───── Input ─────

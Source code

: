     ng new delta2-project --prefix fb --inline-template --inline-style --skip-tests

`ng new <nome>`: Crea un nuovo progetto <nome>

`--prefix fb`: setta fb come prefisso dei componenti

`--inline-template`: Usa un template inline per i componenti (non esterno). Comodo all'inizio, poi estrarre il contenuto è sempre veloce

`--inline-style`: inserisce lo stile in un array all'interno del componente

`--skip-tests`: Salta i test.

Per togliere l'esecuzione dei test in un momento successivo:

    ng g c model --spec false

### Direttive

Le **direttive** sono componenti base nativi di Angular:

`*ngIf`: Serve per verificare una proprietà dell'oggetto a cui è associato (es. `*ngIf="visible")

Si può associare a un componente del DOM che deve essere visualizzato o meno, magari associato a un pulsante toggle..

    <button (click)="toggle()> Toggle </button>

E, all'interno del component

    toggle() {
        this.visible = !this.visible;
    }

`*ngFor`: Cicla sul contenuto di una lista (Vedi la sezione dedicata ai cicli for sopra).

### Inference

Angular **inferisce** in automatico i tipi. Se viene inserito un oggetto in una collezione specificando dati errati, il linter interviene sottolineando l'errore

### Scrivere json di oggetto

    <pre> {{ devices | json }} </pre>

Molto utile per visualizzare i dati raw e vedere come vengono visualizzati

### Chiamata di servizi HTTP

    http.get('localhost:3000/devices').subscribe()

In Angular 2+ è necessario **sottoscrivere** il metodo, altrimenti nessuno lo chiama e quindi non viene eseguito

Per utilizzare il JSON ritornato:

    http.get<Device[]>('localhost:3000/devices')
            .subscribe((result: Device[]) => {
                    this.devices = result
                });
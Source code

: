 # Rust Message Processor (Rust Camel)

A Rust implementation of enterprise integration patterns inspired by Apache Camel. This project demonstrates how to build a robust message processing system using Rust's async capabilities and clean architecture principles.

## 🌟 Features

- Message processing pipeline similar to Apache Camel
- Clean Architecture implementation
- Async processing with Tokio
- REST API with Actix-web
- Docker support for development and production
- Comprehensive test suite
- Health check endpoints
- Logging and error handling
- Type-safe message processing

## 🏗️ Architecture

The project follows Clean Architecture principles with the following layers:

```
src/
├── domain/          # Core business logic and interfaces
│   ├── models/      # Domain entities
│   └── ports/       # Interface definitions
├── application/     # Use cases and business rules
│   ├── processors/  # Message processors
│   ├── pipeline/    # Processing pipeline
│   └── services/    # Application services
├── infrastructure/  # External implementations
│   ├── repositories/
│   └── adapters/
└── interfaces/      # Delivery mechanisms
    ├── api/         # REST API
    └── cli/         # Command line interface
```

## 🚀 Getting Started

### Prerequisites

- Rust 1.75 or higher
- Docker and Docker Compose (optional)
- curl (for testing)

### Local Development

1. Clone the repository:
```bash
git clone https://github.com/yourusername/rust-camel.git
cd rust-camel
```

─────
───── Input ─────

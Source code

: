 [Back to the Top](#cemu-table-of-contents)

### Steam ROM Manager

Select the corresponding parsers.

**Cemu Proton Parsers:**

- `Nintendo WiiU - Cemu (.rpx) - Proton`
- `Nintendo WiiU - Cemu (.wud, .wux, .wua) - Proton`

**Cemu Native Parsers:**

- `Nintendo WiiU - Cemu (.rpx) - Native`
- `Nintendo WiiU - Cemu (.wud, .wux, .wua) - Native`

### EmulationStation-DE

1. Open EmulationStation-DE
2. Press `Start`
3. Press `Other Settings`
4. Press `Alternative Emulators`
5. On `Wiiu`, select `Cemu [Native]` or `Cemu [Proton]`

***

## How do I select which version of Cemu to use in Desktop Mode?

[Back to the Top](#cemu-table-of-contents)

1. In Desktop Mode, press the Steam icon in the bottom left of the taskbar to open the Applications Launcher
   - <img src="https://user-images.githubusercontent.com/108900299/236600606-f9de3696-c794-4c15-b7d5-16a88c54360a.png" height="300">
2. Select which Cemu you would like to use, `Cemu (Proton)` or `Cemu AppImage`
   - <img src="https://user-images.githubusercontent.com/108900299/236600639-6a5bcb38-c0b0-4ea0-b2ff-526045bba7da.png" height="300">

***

─────
───── Input ─────

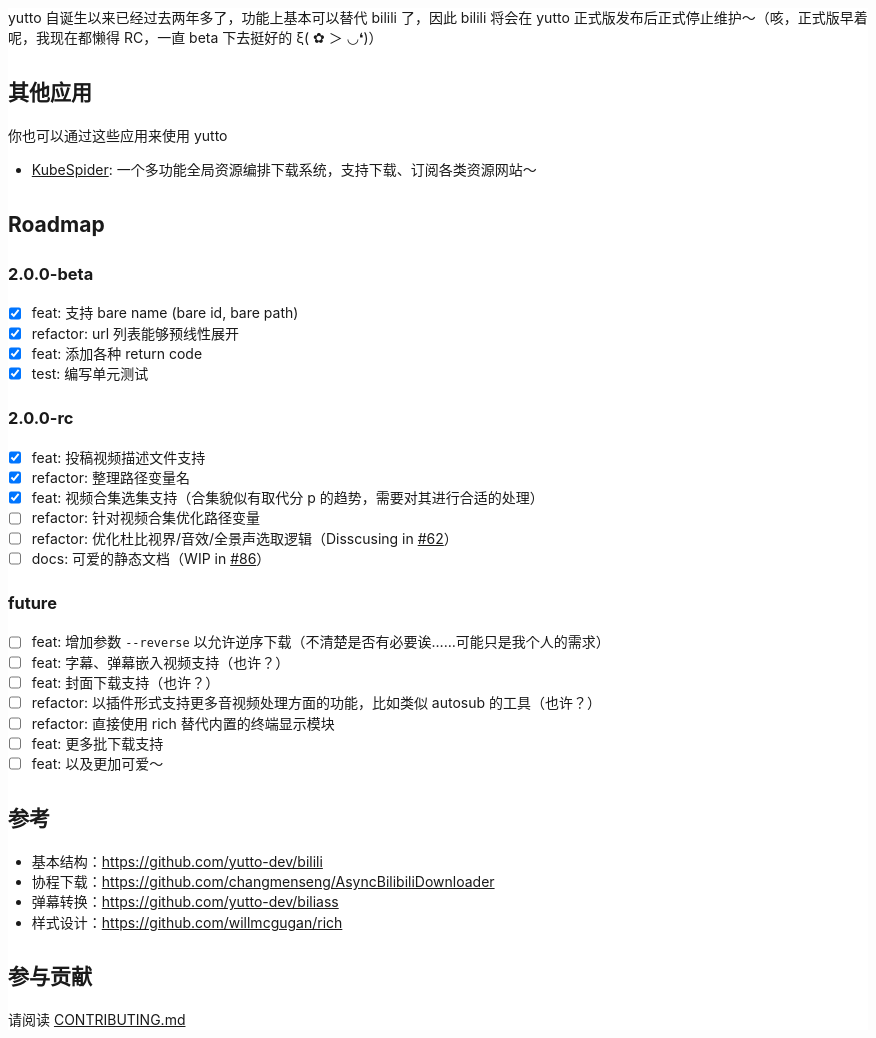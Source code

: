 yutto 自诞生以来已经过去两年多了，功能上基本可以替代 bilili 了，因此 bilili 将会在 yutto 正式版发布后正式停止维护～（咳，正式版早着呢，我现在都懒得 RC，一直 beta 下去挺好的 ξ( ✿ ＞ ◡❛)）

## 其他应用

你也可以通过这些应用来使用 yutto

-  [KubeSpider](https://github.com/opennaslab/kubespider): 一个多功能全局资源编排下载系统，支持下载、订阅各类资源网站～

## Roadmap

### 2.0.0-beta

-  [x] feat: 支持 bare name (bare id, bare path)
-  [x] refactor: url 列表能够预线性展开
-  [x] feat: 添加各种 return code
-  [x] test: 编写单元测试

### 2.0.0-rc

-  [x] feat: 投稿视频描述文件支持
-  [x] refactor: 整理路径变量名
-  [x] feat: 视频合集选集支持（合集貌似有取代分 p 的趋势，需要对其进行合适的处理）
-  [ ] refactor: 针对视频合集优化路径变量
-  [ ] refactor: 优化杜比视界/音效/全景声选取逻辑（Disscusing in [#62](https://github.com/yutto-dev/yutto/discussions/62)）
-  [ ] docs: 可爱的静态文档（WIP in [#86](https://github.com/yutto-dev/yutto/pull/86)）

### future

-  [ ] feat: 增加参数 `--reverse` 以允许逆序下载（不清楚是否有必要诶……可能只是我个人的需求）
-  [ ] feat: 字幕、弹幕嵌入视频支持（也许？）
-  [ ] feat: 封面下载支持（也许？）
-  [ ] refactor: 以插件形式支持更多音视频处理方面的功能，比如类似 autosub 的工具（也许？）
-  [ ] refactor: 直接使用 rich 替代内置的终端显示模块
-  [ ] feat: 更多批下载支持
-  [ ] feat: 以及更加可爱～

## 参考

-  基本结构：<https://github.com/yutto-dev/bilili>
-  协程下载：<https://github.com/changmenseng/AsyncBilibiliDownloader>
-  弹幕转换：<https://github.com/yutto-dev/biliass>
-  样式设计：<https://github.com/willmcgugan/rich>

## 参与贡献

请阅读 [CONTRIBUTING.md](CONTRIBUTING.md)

─────

### Assignment
Above are records; say how many of their lines contain the word "EmulationStation", giving only the number.

### Solution
2